Restaurants and bars that violate the order, McMaster said, will face fines and the possibility of having their beer, wine or liquor permits suspended.
"This is a mandate. This is an order the state can enforce," the Governor said. "We intend to and we believe this will help in reducing the spread of this virus."
Dr. Joan Duwve, director of Public Health with the S.C. Department of Health and Environmental Control, said that 22 percent of all confirmed cases in the state are in people ages 21-30. She also noted that 42 percent of all COVID-19 cases in the state have been reported within the last two weeks.
"Think about what those numbers are going to look like two weeks from now if we continue to observe people not wearing masks and not social distancing," Dr. Duwve said.
McMaster said that due to COVID-19, businesses have suffered, livelihoods have suffered, and children have suffered as a result of being out of school, as well as the "unintended consequences" such as depression, stress, and anxiety due to isolation.
Hartley Powell with the S.C. Department of Revenue said that they won't go into a business and take a license without a warning first.
Jason Klocker, who owns Klocker's Tavern just south of Myrtle Beach, said he didn't think the order would be effective.
"Clearly, he doesn’t realize people are just going to go out three hours earlier," Klocker said. "He hasn’t accomplished a single solitary thing other than decreasing my businesses. Which I guess is better than closing it."
The bar owner estimated that he does 40 percent of his business after 11 p.m., but said he wasn't sure how much the new order would affect sales.
"People would just likely come out a little earlier than they normally would," he said. "I don’t know. It really doesn’t make much sense to me either way."
In mid-March, McMaster closed down bars and restaurants, and reopened them in early May.
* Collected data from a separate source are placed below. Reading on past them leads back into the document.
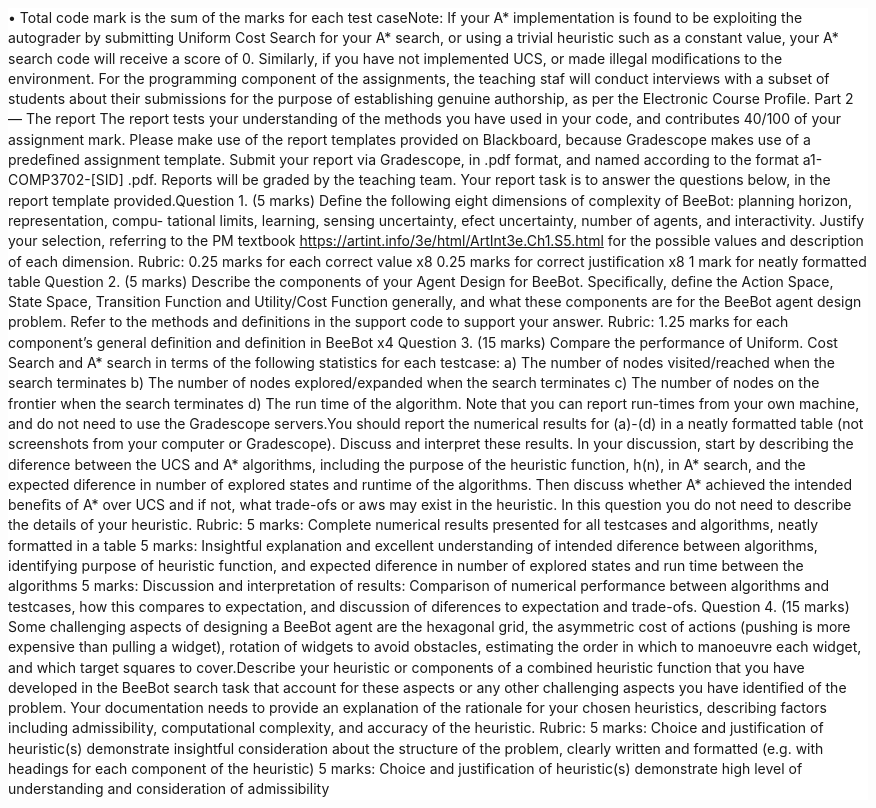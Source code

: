 •    Total code   mark   is the sum   of the   marks   for   each test   caseNote:    If your A* implementation is found to be exploiting the autograder by submitting Uniform Cost Search for your A* search, or using a trivial heuristic such as a constant value, your A* search code will receive a score of 0.    Similarly, if you have not implemented UCS, or made illegal modiﬁcations to the environment. For the programming component of the assignments, the teaching staf will conduct interviews with a subset of students about their submissions for the purpose of establishing genuine authorship, as per the Electronic Course Proﬁle. 
Part 2 — The report The   report   tests   your   understanding   of   the   methods   you   have   used   in   your   code,   and   contributes   40/100   of your   assignment   mark. Please    make use of the report templates provided on Blackboard,   because   Gradescope makes use   of   a predeﬁned assignment   template.   Submit   your report   via Gradescope, in .pdf   format,   and named according to the format a1-COMP3702-[SID]   .pdf.   Reports will be graded by the teaching team.
Your   report task   is to answer the questions   below,   in the   report   template   provided.Question 1.  (5 marks) Deﬁne   the   following   eight   dimensions   of complexity   of   BeeBot:    planning   horizon,   representation,   compu-   tational   limits,   learning,   sensing   uncertainty,   efect   uncertainty,   number   of agents,   and   interactivity. Justify   your   selection,   referring   to   the   PM   textbook https://artint.info/3e/html/ArtInt3e.Ch1.S5.html for the   possible values and description   of   each   dimension.
Rubric: 0.25 marks for each correct value x8 0.25 marks for correct justiﬁcation x8 1 mark for neatly formatted table 
Question 2.  (5 marks) Describe   the   components   of your   Agent   Design   for   BeeBot. Speciﬁcally,   deﬁne   the   Action   Space,   State   Space,   Transition   Function   and   Utility/Cost   Function   generally,   and   what   these   components   are   for   the   BeeBot   agent   design   problem. Refer   to   the   methods   and   deﬁnitions   in   the   support   code   to   support your   answer.
Rubric: 1.25 marks for each component’s general deﬁnition and deﬁnition in BeeBot x4 
Question 3.  (15 marks) 
Compare the   performance of Uniform. Cost Search   and A*   search   in   terms   of the   following   statistics   for   each   testcase:
a)   The   number of nodes visited/reached when the search   terminates
b)   The   number of nodes explored/expanded when the   search   terminates
c)   The   number of nodes on the frontier   when   the   search   terminates
d)   The run time of the algorithm.   Note that you can report run-times from your own   machine, and   do   not   need to   use the   Gradescope   servers.You   should   report   the   numerical   results   for   (a)-(d)   in   a   neatly   formatted   table   (not   screenshots   from   your   computer   or   Gradescope). Discuss   and   interpret   these   results. In   your   discussion,   start   by   describing   the   diference   between the   UCS and A* algorithms,   including   the   purpose   of the   heuristic   function,   h(n),   in   A*   search, and the expected diference in number of explored states and runtime of   the algorithms.   Then discuss   whether A* achieved the   intended   beneﬁts of A*   over   UCS   and   if   not,   what   trade-ofs   or       aws   may   exist   in   the   heuristic.   In this question you do   not   need to describe   the   details   of your   heuristic.
Rubric: 5 marks: Complete numerical results presented for all testcases and algorithms, neatly formatted in a table 5 marks:    Insightful explanation and excellent understanding of intended diference between algorithms, identifying purpose of heuristic function, and expected diference in number of explored states and run time between the algorithms 5 marks: Discussion and interpretation of results: Comparison of numerical performance between algorithms and testcases, how this compares to expectation, and discussion of diferences to expectation and trade-ofs. 
Question 4.  (15 marks) Some   challenging   aspects   of   designing   a   BeeBot   agent   are   the   hexagonal   grid,   the   asymmetric   cost   of   actions   (pushing   is   more expensive than   pulling a widget),   rotation of widgets to   avoid   obstacles,   estimating   the order   in which to   manoeuvre each   widget, and   which   target   squares   to   cover.Describe   your   heuristic   or   components   of   a   combined   heuristic   function   that   you   have   developed   in   the   BeeBot   search task that   account for these   aspects or   any   other   challenging   aspects   you   have   identiﬁed   of   the problem.   Your documentation needs to provide an   explanation   of the   rationale for your   chosen   heuristics,   describing factors   including admissibility, computational complexity, and   accuracy   of the   heuristic.
Rubric: 
5 marks: Choice and justification of heuristic(s) demonstrate insightful consideration about the structure of the problem, clearly written and formatted (e.g. with headings for each component of the heuristic)
5 marks: Choice and justification of heuristic(s) demonstrate high level of understanding and consideration of admissibility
But Klocker said McMaster, along with other states throughout the country, ignored the crowds of people who weren't social distancing while congregating inside retailers like Lowes and Sam's Club.
"The governor is trying to back-peddle his mistakes and it’s falling on our shoulders," Klocker said.
McMaster fielded questions about whether or not this order would be successful, and why he wouldn't order a mandate on mask-wearing statewide.
"The state authorities cannot enforce a statewide mandate on five million people," McMaster said, noting that it's different than a seatbelt law. "We've talked about this."
Dwayne Parrish, director of S.C. Parks, Recreation and Tourism, said that recent news surrounding COVID-19 outbreaks has hurt the comeback of tourism.
"I implore everyone, residents and visitors alike - wear a mask, keep your distance, wash your hands," Parrish said. "Enjoy all S.C. has to offer, but do it wisely."
The executive order regarding alcohol sales will be in effect until further notice.
"We hope we don't have to take anyone's licenses but we're ready to enforce it," McMaster said.